PRAGMA disable_progress_bar;
.mode list
.header off
.output creaview.txt
with ta(path) as (select 'C:/d/fire/data/tables_pyarrow/scale-0.1/'),
tb(tname) as (from unnest(['nation','region','customer','supplier','lineitem','orders','partsupp','part']) )
select 'create view '||tname||' as from '''||path||tname||'.parquet'';' from ta, tb;
.output
.read creaview.txt
.timer on
.output res2.txt
.read qs.txt
.output
执行方法和前面的类似
duckdb < parquetpch.txt
┌─────────┐
│ Success │
│ boolean │
├─────────┤
│ 0 rows │
└─────────┘
Run Time (s): real 0.047 user 0.031250 sys 0.015625
Run Time (s): real 0.023 user 0.031250 sys 0.000000
Run Time (s): real 0.043 user 0.062500 sys 0.000000
如果需要生成parquet文件,可以修改脚本,用自动生成的copy 表 to parquet文件名
命令来批量生成parquet文件。具体选项参阅官方文档,
对于超过内存的tpch规模数据,可以分步生成parquet文件,例如:
import duckdb
import pathlib
for x in range(0, sf) :
con=duckdb.connect()
con.sql('PRAGMA disable_progress_bar;SET preserve_insertion_order=false')
con.sql(f"CALL dbgen(sf={sf} , children ={sf}, step = {x})")

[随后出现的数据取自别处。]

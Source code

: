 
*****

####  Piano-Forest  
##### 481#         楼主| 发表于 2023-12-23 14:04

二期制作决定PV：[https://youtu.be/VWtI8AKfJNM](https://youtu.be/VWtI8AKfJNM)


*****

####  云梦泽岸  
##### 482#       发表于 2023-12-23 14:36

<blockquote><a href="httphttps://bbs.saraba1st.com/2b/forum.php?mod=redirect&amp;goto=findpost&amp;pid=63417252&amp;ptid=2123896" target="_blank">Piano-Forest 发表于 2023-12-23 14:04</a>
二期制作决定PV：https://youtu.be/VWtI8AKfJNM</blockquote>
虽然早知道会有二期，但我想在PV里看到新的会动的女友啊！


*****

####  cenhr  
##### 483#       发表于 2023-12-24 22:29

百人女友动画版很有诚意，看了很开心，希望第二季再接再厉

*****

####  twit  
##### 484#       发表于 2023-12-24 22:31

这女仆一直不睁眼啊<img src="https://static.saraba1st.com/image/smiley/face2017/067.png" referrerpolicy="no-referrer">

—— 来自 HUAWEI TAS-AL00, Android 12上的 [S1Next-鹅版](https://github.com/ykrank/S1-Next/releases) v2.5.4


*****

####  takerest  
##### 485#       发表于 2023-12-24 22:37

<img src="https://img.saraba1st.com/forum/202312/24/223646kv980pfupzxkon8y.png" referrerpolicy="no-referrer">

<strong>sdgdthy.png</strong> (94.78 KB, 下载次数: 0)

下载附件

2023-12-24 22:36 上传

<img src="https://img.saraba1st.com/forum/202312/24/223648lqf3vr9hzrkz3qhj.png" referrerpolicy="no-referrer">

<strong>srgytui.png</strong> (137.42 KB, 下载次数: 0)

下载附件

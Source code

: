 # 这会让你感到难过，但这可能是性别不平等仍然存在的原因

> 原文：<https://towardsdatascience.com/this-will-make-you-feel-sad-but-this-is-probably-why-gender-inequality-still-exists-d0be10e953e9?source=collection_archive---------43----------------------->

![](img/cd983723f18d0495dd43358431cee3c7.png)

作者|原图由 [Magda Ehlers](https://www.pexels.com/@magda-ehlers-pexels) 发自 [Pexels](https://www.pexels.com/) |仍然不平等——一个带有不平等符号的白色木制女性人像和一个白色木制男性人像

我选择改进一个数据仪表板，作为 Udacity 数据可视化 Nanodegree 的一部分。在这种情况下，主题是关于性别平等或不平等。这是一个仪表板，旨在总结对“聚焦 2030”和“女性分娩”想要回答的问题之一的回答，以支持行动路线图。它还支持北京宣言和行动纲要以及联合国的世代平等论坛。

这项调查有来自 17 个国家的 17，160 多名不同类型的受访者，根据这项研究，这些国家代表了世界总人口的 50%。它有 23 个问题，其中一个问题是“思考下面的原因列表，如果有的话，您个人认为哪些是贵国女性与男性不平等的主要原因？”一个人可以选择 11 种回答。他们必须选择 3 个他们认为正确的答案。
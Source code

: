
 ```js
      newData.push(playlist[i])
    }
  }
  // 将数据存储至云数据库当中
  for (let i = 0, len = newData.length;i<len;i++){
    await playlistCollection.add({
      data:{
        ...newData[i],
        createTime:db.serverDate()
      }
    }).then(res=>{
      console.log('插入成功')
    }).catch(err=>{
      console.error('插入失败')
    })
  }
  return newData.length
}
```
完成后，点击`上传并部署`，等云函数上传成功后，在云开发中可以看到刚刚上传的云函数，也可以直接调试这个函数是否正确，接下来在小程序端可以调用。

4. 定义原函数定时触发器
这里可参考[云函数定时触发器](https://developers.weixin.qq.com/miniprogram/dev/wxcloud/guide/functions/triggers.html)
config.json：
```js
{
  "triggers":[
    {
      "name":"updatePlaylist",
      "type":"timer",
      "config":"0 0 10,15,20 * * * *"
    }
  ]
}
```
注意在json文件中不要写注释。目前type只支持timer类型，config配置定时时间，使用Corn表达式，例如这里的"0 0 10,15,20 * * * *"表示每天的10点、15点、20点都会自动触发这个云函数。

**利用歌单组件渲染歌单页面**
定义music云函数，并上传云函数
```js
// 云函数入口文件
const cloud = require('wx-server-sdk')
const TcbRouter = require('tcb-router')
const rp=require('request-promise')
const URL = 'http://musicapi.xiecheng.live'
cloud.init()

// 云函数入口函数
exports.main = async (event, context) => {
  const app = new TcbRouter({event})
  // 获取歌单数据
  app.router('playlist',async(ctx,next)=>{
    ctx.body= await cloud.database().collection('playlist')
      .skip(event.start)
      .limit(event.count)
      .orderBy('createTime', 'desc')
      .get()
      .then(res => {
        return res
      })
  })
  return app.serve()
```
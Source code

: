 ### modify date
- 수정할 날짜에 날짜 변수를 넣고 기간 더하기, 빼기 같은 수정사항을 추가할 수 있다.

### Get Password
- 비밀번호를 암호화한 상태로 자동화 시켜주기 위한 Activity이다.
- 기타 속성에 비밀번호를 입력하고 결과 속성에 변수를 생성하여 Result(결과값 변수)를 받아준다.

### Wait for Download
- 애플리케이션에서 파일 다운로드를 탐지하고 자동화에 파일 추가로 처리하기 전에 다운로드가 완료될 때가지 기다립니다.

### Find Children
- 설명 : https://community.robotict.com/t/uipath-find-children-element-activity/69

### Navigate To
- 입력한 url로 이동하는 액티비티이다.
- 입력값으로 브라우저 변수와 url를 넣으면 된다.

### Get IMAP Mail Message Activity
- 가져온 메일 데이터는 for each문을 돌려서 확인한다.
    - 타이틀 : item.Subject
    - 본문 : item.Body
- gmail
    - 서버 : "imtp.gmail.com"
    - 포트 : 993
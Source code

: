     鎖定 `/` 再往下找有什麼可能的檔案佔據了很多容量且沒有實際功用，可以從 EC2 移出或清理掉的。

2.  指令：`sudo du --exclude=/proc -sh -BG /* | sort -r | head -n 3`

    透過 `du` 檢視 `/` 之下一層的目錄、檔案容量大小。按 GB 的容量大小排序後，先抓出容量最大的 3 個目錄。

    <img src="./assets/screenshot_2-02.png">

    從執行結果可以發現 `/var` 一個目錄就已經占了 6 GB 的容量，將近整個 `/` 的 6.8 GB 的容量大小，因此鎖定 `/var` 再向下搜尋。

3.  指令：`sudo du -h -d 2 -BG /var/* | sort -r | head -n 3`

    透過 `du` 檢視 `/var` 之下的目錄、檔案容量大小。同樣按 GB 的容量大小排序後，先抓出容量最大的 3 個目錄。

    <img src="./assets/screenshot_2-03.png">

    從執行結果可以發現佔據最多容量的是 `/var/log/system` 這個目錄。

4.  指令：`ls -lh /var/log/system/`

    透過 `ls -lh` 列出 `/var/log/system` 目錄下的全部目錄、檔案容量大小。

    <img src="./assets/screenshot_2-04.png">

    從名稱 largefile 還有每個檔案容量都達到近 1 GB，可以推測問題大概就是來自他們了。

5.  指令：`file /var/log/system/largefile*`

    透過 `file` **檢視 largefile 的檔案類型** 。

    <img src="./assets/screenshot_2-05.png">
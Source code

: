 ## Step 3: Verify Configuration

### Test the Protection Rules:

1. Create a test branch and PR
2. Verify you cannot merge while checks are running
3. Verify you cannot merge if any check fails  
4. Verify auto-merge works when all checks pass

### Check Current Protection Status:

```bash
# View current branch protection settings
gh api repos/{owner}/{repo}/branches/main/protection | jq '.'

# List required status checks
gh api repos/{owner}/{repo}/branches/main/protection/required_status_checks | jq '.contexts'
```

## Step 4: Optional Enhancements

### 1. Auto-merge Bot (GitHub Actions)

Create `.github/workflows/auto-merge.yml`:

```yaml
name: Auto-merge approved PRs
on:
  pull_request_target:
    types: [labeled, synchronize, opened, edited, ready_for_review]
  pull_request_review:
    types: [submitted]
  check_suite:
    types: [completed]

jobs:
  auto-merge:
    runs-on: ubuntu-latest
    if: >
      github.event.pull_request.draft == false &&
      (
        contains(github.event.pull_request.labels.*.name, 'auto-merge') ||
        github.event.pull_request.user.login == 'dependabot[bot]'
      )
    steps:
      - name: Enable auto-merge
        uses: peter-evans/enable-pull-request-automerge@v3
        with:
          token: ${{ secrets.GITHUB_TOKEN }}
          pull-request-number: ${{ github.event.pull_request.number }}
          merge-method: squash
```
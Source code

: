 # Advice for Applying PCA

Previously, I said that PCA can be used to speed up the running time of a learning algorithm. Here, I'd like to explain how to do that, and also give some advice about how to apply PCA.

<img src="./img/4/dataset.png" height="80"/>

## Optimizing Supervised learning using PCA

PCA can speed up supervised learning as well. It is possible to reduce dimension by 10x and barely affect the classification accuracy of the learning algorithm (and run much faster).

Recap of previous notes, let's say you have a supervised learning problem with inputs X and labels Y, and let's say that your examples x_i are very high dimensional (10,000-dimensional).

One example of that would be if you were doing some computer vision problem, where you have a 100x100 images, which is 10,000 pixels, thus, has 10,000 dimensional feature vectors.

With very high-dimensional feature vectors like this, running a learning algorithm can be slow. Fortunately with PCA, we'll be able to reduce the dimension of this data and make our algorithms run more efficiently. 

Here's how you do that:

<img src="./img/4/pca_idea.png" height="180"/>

for tbl in ['nation','region','customer','supplier','lineitem','orders','partsupp','part'] :
pathlib.Path(f'{sf}/{tbl}').mkdir(parents=True, exist_ok=True)
con.sql(f"COPY (SELECT * FROM {tbl}) TO '{sf}/{tbl}/{x:02d}.parquet' ")
con.close()